Key Responsibilities:
•            Design and implement resilient system architectures that support high availability and scalability.
•            Develop automation tools and scripts to enhance operational efficiency and reduce manual effort.
•            Define, track, and analyze SLOs and SLIs to ensure reliability and performance meet business needs.
•            Conduct thorough post-mortem analyses following incidents, driving continuous improvement through root cause identification and solution implementation.
•            Collaborate with development and operations teams to establish best practices in system reliability and incident management.
•            Troubleshoot and resolve issues related to database performance, network connectivity, and deployment failures, including diagnosing problems at the underlying platform level (e.g., Kubernetes, virtual machines).

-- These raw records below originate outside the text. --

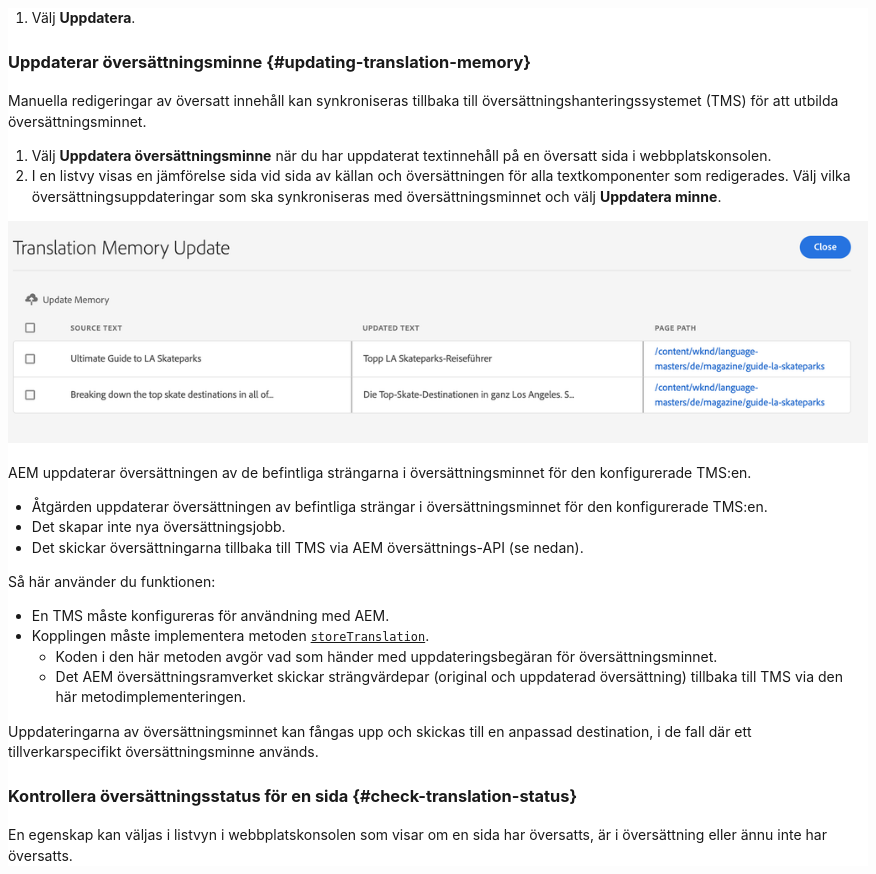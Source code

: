 1. Välj **Uppdatera**.

### Uppdaterar översättningsminne {#updating-translation-memory}

Manuella redigeringar av översatt innehåll kan synkroniseras tillbaka till översättningshanteringssystemet (TMS) för att utbilda översättningsminnet.

1. Välj **Uppdatera översättningsminne** när du har uppdaterat textinnehåll på en översatt sida i webbplatskonsolen.
1. I en listvy visas en jämförelse sida vid sida av källan och översättningen för alla textkomponenter som redigerades. Välj vilka översättningsuppdateringar som ska synkroniseras med översättningsminnet och välj **Uppdatera minne**.

![Jämför ändringar för översättningsminne](../assets/update-translation-memory-compare.png)

AEM uppdaterar översättningen av de befintliga strängarna i översättningsminnet för den konfigurerade TMS:en.

* Åtgärden uppdaterar översättningen av befintliga strängar i översättningsminnet för den konfigurerade TMS:en.
* Det skapar inte nya översättningsjobb.
* Det skickar översättningarna tillbaka till TMS via AEM översättnings-API (se nedan).

Så här använder du funktionen:

* En TMS måste konfigureras för användning med AEM.
* Kopplingen måste implementera metoden [`storeTranslation`](https://developer.adobe.com/experience-manager/reference-materials/cloud-service/javadoc/com/adobe/granite/translation/api/TranslationService.html).
   * Koden i den här metoden avgör vad som händer med uppdateringsbegäran för översättningsminnet.
   * Det AEM översättningsramverket skickar strängvärdepar (original och uppdaterad översättning) tillbaka till TMS via den här metodimplementeringen.

Uppdateringarna av översättningsminnet kan fångas upp och skickas till en anpassad destination, i de fall där ett tillverkarspecifikt översättningsminne används.

### Kontrollera översättningsstatus för en sida {#check-translation-status}

En egenskap kan väljas i listvyn i webbplatskonsolen som visar om en sida har översatts, är i översättning eller ännu inte har översatts.
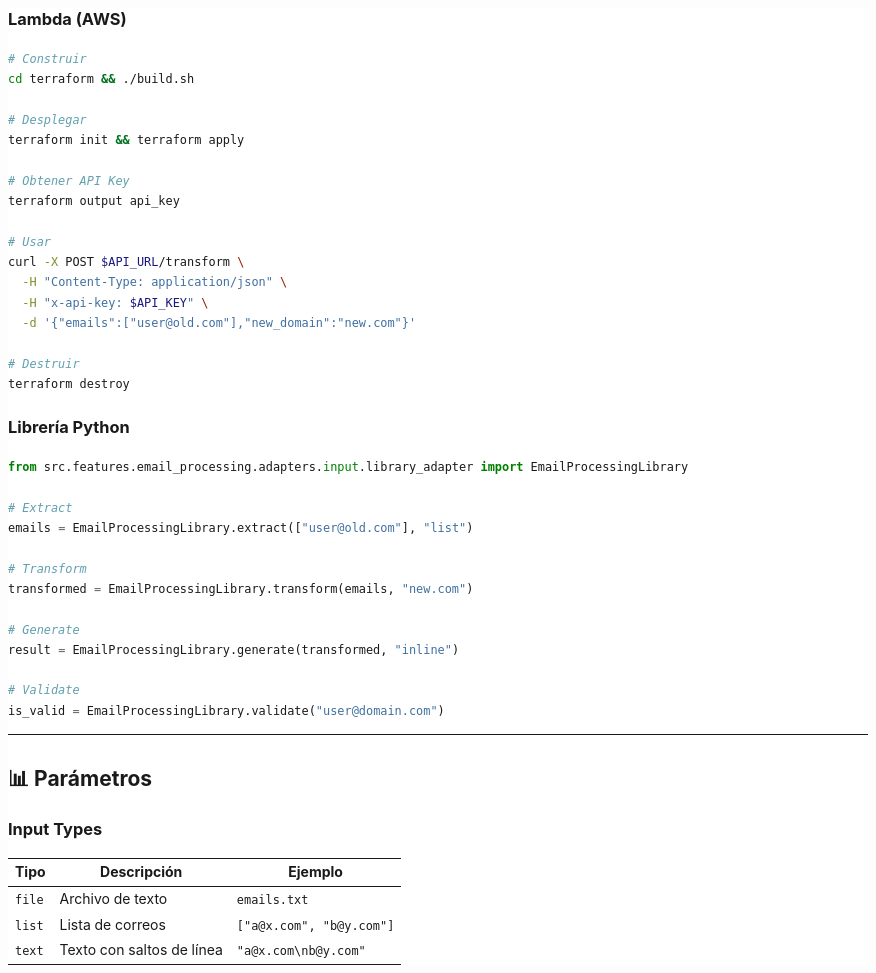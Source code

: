 ### Lambda (AWS)

```bash
# Construir
cd terraform && ./build.sh

# Desplegar
terraform init && terraform apply

# Obtener API Key
terraform output api_key

# Usar
curl -X POST $API_URL/transform \
  -H "Content-Type: application/json" \
  -H "x-api-key: $API_KEY" \
  -d '{"emails":["user@old.com"],"new_domain":"new.com"}'

# Destruir
terraform destroy
```

### Librería Python

```python
from src.features.email_processing.adapters.input.library_adapter import EmailProcessingLibrary

# Extract
emails = EmailProcessingLibrary.extract(["user@old.com"], "list")

# Transform
transformed = EmailProcessingLibrary.transform(emails, "new.com")

# Generate
result = EmailProcessingLibrary.generate(transformed, "inline")

# Validate
is_valid = EmailProcessingLibrary.validate("user@domain.com")
```

---

## 📊 Parámetros

### Input Types

| Tipo | Descripción | Ejemplo |
|------|-------------|---------|
| `file` | Archivo de texto | `emails.txt` |
| `list` | Lista de correos | `["a@x.com", "b@y.com"]` |
| `text` | Texto con saltos de línea | `"a@x.com\nb@y.com"` |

•            Ensure that issues are resolved within the stipulated Service Level Agreements (SLAs), maintaining high standards of service delivery.
•            Identify and troubleshoot performance bottlenecks across systems, providing actionable recommendations for enhancements.
•            Maintain detailed documentation of processes and incident responses to support knowledge sharing and compliance.
Qualifications:
•            Proficiency in programming languages such as Python, Golang, Java, or similar, focusing on operational efficiency.
•            Demonstrated experience in system architecture and design, prioritizing reliability, and scalability.
•            Strong understanding of SRE principles, including SLOs, SLIs, toil reduction, and incident post-mortems.
•            Experience with cloud environments (e.g., AWS, Azure, Google Cloud) and their operational management.
•            Strong expertise in Linux system administration.
•            Proven experience in troubleshooting application support issues with a focus on performance and connectivity.
•            Familiarity with networking concepts and effective troubleshooting techniques.
•            Excellent problem-solving abilities and a proactive approach to operational challenges.
•            Bilingual with proficiency in mandarin preferred to liaise with mandarin Speaking clients.
Preferred Skills:
•            Familiarity with monitoring tools and performance optimization techniques.
•            Experience in scripting or automation for system administration tasks.
•            Knowledge of networking concepts and troubleshooting methodologies.
•            Hands-on knowledge of cloud platforms (e.g., AWS, Azure, Google Cloud) and their services.
•            Familiarity with DevOps practices and frameworks, including CI/CD, infrastructure as code, and containerization.